Mubarak and his seven co-defendants are facing charges of complicity in the killings and could face the death penalty if convicted.
Wednesday's hearing coincided with the second day of voting in the third and final round of parliamentary elections that began on Nov. 28. Even before the final round, Islamists led by the Muslim Brotherhood, Egypt's largest political group, were assured of a majority in the new legislature. They are likely to bolster their gains in the final round, since many of the nine provinces voting have been traditional Islamist strongholds.
The elections, the fairest and freest in decades, have attracted a heavy turnout. Final results were due to be announced Jan. 13.
The military officers who have taken over from Mubarak when he stepped down on Feb. 11 say presidential elections will be held before the end of June, but they are yet to announce an exact date for the vote and for formally handing over power to a civilian administration.
Activists have been pointing to what they see as mounting signs of a confluence of interests between the Brotherhood and the ruling generals. They fear their understanding could lead to shelving reforms for greater democracy they hoped for after Mubarak's fall.
Activists accuse the Brotherhood of opportunism and a determination to seize power. The group initially stayed out of the anti-Mubarak uprising, though its disciplined followers later lent considerable street muscle to protesters' street battles against security forces and Mubarak loyalists. It has since largely stayed out of antimilitary demonstrations, arguing that it was relying on the democratic process, rather than protests.
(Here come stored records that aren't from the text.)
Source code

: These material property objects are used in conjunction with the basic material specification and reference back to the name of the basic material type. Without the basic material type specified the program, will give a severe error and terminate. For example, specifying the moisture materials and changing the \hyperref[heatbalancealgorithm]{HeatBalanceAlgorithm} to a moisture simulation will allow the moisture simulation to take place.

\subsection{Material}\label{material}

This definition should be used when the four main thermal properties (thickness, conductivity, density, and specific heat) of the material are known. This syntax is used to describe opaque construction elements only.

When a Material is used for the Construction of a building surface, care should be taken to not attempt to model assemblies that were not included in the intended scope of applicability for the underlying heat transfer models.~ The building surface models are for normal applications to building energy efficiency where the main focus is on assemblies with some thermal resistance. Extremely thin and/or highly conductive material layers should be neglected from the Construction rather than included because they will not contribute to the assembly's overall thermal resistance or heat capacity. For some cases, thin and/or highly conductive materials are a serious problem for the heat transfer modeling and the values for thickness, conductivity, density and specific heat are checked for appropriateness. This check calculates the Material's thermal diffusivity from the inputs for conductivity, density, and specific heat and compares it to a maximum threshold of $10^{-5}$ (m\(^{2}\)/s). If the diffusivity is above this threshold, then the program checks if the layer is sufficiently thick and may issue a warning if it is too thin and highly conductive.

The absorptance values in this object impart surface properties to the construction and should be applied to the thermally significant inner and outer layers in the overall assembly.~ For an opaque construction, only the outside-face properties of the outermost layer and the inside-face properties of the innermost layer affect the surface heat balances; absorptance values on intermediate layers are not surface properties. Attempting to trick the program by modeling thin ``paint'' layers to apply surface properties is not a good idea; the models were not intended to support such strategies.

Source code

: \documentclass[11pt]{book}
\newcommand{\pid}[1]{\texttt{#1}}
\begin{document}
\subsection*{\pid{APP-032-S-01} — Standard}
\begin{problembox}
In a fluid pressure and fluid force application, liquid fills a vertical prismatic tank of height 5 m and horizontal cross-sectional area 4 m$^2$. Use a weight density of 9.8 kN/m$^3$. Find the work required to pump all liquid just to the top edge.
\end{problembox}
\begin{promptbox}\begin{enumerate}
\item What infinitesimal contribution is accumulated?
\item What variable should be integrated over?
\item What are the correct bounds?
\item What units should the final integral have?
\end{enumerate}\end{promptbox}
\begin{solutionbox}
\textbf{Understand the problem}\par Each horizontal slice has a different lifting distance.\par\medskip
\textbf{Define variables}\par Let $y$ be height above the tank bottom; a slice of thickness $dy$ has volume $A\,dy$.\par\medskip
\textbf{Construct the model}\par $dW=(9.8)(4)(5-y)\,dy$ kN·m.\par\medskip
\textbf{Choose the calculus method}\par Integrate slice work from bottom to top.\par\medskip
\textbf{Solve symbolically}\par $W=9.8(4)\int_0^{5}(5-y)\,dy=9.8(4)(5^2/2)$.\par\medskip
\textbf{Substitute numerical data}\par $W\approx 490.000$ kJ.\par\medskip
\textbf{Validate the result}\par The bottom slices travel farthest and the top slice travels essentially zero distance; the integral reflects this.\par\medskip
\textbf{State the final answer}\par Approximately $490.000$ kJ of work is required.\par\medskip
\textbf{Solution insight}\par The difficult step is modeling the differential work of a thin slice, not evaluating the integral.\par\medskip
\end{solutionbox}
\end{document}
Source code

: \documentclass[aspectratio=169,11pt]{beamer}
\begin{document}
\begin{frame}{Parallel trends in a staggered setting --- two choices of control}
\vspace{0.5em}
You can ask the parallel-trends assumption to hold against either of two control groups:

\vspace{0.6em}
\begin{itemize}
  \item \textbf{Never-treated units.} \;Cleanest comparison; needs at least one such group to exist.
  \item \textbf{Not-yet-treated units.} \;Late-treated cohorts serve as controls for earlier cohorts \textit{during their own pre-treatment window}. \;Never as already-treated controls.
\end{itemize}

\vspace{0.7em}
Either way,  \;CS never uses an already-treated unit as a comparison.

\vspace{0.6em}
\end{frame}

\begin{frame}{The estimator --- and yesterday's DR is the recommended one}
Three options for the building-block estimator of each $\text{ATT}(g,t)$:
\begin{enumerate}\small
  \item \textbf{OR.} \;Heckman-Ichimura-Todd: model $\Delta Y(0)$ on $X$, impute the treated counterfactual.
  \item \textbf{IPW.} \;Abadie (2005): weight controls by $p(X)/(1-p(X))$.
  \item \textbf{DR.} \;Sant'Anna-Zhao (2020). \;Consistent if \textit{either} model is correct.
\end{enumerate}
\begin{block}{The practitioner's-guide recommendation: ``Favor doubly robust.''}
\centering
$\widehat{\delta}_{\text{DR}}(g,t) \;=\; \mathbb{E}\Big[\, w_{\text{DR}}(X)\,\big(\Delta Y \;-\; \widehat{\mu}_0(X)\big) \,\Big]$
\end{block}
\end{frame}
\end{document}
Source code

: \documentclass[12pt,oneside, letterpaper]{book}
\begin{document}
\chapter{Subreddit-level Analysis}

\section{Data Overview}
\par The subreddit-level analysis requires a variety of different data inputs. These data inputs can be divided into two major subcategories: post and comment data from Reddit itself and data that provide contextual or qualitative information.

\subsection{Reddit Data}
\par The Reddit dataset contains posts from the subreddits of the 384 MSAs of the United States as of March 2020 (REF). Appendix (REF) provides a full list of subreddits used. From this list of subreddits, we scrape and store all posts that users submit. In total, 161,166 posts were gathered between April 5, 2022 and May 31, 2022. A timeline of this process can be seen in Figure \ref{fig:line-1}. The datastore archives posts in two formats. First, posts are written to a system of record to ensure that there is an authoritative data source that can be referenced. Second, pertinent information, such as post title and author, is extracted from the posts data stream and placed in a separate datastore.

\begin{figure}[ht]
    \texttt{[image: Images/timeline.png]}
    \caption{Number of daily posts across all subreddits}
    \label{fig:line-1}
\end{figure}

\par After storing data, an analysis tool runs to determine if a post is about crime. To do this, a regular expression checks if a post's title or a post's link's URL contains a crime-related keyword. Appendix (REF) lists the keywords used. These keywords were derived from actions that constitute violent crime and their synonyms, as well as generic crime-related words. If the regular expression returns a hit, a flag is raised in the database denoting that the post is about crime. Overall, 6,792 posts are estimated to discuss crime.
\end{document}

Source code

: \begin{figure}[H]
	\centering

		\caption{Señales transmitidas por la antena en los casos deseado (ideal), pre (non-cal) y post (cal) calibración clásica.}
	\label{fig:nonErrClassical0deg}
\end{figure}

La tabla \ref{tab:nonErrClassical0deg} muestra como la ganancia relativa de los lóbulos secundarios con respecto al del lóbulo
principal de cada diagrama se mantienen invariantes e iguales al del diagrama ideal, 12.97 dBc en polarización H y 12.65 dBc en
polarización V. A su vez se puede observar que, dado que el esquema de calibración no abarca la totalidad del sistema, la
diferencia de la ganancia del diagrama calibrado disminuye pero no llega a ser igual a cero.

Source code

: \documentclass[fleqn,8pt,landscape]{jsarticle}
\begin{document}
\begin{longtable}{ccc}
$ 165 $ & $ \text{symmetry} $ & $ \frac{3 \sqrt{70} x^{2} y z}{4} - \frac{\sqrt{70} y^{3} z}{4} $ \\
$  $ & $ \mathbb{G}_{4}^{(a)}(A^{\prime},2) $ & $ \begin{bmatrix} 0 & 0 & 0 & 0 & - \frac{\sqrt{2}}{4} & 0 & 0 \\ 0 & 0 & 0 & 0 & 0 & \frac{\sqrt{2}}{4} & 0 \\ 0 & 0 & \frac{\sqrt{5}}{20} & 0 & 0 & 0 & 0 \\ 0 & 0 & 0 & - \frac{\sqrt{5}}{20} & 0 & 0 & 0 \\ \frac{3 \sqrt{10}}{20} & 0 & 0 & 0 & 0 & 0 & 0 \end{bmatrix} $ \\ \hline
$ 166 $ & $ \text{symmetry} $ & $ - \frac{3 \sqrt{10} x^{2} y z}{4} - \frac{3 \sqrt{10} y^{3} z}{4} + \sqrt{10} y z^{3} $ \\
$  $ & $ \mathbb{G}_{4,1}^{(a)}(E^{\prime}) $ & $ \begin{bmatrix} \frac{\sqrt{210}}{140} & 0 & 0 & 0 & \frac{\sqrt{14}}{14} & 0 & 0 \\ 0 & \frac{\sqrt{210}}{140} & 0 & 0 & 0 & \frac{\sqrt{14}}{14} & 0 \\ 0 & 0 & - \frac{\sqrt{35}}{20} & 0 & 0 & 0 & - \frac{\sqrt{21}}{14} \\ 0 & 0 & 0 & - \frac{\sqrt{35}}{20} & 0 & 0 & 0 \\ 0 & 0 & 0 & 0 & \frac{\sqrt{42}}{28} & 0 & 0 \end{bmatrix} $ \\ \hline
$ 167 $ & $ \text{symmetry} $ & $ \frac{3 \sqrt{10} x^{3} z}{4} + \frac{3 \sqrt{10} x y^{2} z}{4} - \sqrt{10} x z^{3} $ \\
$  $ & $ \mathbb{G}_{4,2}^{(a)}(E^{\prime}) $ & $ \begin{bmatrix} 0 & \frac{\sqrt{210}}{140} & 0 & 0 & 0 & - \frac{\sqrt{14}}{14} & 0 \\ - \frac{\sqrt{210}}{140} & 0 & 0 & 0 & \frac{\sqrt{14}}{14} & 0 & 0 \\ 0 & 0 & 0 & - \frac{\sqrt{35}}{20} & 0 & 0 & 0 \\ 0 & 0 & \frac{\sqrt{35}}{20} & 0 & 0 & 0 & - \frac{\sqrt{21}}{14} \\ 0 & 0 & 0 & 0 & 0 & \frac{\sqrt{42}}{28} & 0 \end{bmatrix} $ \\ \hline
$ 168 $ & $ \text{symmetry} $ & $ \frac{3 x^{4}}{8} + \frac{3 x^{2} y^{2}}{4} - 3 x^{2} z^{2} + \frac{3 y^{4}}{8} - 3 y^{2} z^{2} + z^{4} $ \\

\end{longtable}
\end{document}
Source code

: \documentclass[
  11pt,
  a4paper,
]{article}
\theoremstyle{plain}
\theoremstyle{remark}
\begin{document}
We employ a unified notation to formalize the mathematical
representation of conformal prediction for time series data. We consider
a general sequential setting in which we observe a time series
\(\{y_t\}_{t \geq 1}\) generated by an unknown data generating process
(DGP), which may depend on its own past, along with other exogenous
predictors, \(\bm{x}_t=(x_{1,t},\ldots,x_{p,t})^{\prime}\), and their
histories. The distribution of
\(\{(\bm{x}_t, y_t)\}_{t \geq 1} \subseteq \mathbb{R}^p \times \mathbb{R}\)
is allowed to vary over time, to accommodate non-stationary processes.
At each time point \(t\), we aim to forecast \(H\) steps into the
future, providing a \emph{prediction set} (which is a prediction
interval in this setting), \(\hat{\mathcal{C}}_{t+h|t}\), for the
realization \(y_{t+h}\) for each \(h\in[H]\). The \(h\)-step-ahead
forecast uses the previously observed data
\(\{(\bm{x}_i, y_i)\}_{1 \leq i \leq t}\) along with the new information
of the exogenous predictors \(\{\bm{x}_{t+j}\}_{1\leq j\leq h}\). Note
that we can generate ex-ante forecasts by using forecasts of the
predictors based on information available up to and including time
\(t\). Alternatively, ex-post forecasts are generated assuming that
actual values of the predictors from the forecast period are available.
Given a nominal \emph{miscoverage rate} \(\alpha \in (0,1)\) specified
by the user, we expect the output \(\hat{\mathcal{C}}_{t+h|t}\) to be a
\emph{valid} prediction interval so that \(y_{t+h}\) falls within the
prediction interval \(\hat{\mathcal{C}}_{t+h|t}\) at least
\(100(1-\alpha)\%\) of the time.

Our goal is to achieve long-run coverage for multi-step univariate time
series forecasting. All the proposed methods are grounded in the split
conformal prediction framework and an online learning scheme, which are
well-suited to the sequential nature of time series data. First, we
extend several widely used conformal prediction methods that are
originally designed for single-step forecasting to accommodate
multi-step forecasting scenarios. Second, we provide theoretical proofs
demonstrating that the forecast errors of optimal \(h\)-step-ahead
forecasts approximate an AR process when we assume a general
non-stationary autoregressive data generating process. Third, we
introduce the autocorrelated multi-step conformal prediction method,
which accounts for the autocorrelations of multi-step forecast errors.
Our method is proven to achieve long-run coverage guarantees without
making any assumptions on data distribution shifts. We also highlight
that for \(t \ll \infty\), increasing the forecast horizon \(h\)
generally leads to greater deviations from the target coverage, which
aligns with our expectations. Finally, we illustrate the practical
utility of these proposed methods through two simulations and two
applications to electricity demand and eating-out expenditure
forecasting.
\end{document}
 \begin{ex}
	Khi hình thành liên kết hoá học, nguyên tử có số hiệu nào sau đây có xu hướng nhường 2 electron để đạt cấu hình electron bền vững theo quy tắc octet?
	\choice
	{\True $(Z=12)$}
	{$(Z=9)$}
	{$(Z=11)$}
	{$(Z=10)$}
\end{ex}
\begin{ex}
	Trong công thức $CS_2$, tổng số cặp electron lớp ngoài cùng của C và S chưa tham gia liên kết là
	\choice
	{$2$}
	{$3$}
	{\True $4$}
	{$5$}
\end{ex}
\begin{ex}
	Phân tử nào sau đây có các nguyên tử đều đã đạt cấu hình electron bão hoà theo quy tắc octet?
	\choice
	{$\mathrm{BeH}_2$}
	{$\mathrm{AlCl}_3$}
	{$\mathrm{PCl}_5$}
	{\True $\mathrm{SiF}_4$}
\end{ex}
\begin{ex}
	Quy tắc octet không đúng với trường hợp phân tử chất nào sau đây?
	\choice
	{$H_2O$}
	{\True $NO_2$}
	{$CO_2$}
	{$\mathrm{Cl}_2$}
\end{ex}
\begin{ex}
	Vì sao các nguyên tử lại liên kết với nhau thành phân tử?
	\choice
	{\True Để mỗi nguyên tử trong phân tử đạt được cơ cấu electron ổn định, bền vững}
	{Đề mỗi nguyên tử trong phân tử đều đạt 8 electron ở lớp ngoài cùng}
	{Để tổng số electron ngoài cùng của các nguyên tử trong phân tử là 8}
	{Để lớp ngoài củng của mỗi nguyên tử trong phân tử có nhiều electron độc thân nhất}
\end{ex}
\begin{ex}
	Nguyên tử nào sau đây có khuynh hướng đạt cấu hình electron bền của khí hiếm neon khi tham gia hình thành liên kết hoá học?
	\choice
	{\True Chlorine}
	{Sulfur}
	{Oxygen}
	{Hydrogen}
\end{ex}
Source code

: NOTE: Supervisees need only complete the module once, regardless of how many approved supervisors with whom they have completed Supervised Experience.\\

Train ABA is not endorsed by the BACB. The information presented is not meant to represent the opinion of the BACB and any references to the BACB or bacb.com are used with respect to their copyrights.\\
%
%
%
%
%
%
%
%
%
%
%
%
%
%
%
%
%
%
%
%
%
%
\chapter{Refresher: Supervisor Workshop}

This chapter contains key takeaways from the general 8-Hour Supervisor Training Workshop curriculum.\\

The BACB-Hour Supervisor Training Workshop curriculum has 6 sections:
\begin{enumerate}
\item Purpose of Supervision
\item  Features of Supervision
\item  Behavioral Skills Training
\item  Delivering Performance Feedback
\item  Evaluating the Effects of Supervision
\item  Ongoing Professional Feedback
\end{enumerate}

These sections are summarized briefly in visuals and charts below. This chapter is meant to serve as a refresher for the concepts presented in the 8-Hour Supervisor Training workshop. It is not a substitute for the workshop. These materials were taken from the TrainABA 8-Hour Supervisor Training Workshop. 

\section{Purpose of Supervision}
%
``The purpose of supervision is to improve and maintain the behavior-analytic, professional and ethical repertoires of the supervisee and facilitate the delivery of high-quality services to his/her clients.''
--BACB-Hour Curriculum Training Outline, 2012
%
The Mubarak trial brings out conflicting visions. Reformers and the victims' families clamor for a full measure of justice, while many others want the turbulence to end so that Egypt's battered economy can move toward stability.
On Wednesday, chief prosecutor Mustafa Suleiman said the defendants clearly authorized the use of live ammunition and a shoot-to-kill policy against peaceful protesters. He also complained that the prosecution had to launch its own probe after security authorities ignored the prosecution's requests for help in the inquiry. Prosecutors interviewed hundreds of witnesses, physicians and police officers to build its case.
Suleiman said the decision to use live ammunition was taken on Jan. 27 last year, just before the most violent day of the 18-day uprising that forced Mubarak to step down on Feb. 11.
Dubbed the "Friday of Rage," Jan. 28 also saw the deployment of army troops in Cairo and across much of the nation, as well as the yet to be explained disappearance of security forces. The objective, he said, was to kill enough protesters to force the rest to disperse.
Another prosecutor, Mustafa Khater, told the court that special police forces armed with automatic rifles targeted the heads, chests and eyes of protesters.
The prosecution also showed video of the violence taken by TV stations. They showed police officers loading up their weapons with live ammunition and police and fire engine trucks chasing protesters and running them over. One video showed a police officer perched on top of a police car and killing a protester with a gunshot to the head.
"The defendants before you in the cage are the actual instigators and are the ones who gave police officers the order to shoot," said Suleiman. He also said that the prosecution has evidence that the regime used "thugs" against the protesters.
"The protesters were peaceful, and it was the police that started firing on them," he said. Suleiman said the Interior Minister and the country's intelligence agency ignored or provided little data in response to the prosecution's requests for information on the circumstances surrounding the killings. He said widespread disarray in the state at the time of the probe — around mid-February — or the wish to protect their own may have been behind the lack of cooperation.
Khater told the court that Interior Ministry officials used thugs and hardened criminals to provoke the protesters into violence. The thugs, he said, pelted protesters with rocks, prompting them to act in self defense and appear not to be peaceful.
The hearings will resume on Thursday for the third and final day of the prosecution's opening statement.